**What you have to do:**
Your answer must hold only the lines below from the line containing "## GPU版について" through the line containing "2. **Rust Server", each reproduced exactly.

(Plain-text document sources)
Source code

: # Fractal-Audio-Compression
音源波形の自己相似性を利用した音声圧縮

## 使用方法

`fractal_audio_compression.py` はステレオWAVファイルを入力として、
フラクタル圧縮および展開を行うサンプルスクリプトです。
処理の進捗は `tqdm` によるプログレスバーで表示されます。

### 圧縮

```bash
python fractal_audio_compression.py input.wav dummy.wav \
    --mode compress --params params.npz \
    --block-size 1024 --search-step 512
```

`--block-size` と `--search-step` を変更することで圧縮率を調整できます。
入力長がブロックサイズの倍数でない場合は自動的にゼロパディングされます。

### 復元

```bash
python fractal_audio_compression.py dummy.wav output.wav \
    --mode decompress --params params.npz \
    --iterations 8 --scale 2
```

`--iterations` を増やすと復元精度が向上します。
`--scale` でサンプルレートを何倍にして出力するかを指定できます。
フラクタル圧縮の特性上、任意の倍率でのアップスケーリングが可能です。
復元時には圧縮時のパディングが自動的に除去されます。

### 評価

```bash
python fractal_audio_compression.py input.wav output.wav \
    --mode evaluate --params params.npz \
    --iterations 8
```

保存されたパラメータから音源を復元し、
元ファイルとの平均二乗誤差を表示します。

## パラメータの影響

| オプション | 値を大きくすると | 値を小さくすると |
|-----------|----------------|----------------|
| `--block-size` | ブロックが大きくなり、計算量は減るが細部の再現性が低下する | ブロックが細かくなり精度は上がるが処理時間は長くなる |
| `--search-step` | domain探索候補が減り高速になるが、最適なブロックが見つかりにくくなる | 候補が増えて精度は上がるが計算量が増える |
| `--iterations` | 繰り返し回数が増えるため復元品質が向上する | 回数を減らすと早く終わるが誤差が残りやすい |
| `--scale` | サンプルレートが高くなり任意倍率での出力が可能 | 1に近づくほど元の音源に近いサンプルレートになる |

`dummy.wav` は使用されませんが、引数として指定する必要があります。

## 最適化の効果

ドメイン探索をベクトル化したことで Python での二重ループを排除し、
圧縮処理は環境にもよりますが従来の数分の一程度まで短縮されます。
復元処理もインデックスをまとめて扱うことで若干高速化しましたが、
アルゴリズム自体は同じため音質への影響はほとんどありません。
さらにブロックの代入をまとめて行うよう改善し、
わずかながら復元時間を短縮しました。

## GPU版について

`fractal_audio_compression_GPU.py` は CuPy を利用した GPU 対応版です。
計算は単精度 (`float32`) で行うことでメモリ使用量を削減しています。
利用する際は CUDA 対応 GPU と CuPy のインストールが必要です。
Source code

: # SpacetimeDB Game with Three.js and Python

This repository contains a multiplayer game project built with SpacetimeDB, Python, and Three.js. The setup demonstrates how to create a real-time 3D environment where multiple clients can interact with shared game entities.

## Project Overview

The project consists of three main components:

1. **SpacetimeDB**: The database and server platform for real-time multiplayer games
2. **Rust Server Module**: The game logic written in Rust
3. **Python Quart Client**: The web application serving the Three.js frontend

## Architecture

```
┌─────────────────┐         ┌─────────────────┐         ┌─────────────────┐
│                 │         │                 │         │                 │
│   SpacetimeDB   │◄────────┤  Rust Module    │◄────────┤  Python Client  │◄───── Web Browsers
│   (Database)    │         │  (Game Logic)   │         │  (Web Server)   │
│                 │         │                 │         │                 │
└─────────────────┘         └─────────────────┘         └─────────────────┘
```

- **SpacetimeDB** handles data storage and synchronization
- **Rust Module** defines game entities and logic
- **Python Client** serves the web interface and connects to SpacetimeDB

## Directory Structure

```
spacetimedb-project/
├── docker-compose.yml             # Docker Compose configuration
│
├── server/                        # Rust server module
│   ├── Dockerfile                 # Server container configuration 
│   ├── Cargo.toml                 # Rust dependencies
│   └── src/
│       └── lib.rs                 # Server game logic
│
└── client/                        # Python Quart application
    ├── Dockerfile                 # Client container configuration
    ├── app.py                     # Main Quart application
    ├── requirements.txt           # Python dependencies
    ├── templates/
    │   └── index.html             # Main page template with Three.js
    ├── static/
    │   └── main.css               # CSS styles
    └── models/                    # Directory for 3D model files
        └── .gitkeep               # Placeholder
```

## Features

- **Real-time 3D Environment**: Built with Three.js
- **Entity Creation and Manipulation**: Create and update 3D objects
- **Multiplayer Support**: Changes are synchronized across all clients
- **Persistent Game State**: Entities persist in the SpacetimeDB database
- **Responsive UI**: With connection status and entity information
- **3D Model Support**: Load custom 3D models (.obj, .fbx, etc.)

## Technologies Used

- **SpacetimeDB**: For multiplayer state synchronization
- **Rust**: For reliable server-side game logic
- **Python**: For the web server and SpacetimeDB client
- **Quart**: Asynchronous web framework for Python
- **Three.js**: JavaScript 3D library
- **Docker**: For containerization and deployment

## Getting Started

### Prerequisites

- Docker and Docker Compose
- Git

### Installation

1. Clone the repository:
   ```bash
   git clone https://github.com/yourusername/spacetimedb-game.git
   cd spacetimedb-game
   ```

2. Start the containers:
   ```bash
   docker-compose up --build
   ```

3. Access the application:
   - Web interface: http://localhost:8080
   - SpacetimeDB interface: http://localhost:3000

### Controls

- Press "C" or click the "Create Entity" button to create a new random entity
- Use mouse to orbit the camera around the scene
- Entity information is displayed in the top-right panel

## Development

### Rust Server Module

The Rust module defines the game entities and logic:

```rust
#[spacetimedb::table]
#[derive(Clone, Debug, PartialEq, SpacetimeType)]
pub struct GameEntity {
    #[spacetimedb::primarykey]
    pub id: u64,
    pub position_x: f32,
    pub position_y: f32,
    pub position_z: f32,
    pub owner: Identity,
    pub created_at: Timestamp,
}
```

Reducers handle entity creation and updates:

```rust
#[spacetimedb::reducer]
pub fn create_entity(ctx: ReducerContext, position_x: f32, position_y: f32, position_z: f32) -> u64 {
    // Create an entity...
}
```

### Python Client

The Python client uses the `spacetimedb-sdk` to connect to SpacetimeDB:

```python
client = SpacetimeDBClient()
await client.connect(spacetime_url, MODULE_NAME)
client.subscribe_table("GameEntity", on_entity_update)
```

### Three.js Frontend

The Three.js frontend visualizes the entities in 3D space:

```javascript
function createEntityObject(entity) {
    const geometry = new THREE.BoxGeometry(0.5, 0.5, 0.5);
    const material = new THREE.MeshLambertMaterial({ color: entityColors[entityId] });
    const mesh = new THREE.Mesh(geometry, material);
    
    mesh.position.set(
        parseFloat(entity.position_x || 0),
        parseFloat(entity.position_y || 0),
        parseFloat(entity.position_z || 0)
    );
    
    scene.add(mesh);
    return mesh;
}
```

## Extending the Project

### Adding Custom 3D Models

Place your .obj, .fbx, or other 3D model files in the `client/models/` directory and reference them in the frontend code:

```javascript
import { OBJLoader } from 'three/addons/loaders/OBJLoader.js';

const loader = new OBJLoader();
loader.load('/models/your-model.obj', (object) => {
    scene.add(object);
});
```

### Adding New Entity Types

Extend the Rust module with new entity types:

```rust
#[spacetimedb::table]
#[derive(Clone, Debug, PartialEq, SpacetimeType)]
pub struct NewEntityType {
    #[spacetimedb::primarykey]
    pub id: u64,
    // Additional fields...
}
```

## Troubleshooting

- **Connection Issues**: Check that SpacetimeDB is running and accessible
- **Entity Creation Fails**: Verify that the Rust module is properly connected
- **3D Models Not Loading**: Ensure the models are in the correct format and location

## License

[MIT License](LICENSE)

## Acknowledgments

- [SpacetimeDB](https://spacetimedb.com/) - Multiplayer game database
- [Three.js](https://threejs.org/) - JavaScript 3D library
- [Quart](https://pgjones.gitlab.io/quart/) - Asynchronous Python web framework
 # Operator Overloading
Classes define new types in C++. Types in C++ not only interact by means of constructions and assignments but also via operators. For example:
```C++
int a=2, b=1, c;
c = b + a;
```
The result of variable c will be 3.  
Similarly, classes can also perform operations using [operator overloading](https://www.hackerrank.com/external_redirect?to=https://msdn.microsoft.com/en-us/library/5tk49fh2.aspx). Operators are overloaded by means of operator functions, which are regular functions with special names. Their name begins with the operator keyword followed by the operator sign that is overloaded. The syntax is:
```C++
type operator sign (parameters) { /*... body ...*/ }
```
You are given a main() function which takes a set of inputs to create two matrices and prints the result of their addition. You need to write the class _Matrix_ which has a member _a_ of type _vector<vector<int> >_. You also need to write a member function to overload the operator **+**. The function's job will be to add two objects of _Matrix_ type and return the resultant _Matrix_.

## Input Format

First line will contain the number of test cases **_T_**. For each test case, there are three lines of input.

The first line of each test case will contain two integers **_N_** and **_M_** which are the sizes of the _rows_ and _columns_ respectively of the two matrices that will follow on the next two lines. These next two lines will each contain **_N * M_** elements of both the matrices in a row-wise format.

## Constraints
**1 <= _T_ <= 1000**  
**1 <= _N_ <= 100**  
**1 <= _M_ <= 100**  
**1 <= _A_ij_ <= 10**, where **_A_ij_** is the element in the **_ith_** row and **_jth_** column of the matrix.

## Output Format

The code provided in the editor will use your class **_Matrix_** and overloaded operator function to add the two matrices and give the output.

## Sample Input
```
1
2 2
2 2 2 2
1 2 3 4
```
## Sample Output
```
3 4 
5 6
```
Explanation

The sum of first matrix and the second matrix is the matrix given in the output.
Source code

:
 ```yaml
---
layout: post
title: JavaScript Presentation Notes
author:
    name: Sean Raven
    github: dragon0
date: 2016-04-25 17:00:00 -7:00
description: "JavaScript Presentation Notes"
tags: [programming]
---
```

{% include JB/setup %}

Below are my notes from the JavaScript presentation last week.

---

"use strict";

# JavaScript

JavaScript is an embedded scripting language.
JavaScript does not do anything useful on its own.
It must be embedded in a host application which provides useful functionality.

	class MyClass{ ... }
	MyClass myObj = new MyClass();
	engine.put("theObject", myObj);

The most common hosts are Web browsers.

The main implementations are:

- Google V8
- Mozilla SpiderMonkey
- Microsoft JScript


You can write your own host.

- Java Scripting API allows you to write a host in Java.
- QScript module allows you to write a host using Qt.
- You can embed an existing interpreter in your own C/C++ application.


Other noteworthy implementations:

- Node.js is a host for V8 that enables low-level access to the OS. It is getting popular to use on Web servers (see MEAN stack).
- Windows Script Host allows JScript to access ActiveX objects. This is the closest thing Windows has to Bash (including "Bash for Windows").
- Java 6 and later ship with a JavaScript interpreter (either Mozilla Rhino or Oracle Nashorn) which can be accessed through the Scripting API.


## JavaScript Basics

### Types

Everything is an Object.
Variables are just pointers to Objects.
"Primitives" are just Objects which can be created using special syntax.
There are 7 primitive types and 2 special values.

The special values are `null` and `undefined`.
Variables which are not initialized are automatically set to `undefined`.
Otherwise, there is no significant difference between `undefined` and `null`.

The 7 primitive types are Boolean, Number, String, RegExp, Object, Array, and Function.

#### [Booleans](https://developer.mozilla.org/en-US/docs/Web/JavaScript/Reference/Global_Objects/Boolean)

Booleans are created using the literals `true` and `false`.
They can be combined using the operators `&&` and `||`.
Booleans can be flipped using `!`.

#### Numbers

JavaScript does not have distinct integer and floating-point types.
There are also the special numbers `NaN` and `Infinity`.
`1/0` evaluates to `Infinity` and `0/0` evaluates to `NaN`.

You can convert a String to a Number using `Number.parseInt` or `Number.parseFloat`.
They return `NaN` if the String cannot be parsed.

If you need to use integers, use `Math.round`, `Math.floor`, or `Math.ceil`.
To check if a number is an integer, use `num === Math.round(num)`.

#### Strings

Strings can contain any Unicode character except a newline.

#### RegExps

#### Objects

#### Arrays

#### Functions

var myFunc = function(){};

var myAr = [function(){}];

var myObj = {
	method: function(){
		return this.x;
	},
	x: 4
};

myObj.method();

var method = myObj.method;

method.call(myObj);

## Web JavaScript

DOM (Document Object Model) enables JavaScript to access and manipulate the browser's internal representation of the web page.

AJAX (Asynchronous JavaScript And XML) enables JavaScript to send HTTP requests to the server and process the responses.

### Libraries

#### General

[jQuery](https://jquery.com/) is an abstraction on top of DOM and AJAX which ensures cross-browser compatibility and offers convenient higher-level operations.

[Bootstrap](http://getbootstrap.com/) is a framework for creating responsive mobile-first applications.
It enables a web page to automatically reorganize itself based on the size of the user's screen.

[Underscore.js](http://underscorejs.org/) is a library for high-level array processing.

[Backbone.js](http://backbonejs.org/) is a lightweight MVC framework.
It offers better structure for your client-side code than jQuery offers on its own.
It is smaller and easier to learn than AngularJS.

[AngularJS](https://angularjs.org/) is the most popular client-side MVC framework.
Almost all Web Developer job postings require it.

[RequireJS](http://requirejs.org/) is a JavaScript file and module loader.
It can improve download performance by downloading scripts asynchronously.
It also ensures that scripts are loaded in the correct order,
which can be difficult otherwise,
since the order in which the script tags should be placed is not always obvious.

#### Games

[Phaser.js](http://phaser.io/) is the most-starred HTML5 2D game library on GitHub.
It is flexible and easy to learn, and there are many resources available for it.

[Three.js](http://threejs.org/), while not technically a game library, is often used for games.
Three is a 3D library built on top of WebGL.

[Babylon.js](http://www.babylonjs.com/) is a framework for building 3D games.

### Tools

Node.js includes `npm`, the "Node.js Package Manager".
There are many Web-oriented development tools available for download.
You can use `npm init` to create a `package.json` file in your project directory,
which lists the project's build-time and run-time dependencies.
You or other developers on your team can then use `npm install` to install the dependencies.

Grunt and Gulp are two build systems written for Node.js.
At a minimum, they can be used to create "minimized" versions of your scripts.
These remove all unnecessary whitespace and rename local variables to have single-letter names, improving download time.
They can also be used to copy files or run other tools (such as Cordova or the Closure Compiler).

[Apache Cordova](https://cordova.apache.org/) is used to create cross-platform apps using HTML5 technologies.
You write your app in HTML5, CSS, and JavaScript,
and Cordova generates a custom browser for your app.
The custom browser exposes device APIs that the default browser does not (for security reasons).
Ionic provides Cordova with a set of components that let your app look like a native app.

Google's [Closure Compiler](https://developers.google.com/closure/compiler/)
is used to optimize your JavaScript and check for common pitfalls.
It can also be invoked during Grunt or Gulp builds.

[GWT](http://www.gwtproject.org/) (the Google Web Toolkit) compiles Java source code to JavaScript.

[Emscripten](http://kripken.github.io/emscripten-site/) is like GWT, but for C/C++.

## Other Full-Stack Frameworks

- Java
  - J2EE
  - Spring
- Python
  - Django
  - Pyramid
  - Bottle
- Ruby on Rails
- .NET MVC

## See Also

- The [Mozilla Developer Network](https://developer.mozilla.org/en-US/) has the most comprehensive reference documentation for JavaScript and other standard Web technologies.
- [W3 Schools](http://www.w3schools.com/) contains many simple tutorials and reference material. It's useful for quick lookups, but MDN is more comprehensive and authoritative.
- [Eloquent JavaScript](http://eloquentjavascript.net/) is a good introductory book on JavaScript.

**Solution for this task:**
## GPU版について

`fractal_audio_compression_GPU.py` は CuPy を利用した GPU 対応版です。
計算は単精度 (`float32`) で行うことでメモリ使用量を削減しています。
利用する際は CUDA 対応 GPU と CuPy のインストールが必要です。
Source code

: # SpacetimeDB Game with Three.js and Python

This repository contains a multiplayer game project built with SpacetimeDB, Python, and Three.js. The setup demonstrates how to create a real-time 3D environment where multiple clients can interact with shared game entities.

## Project Overview

The project consists of three main components:

1. **SpacetimeDB**: The database and server platform for real-time multiplayer games
2. **Rust Server Module**: The game logic written in Rust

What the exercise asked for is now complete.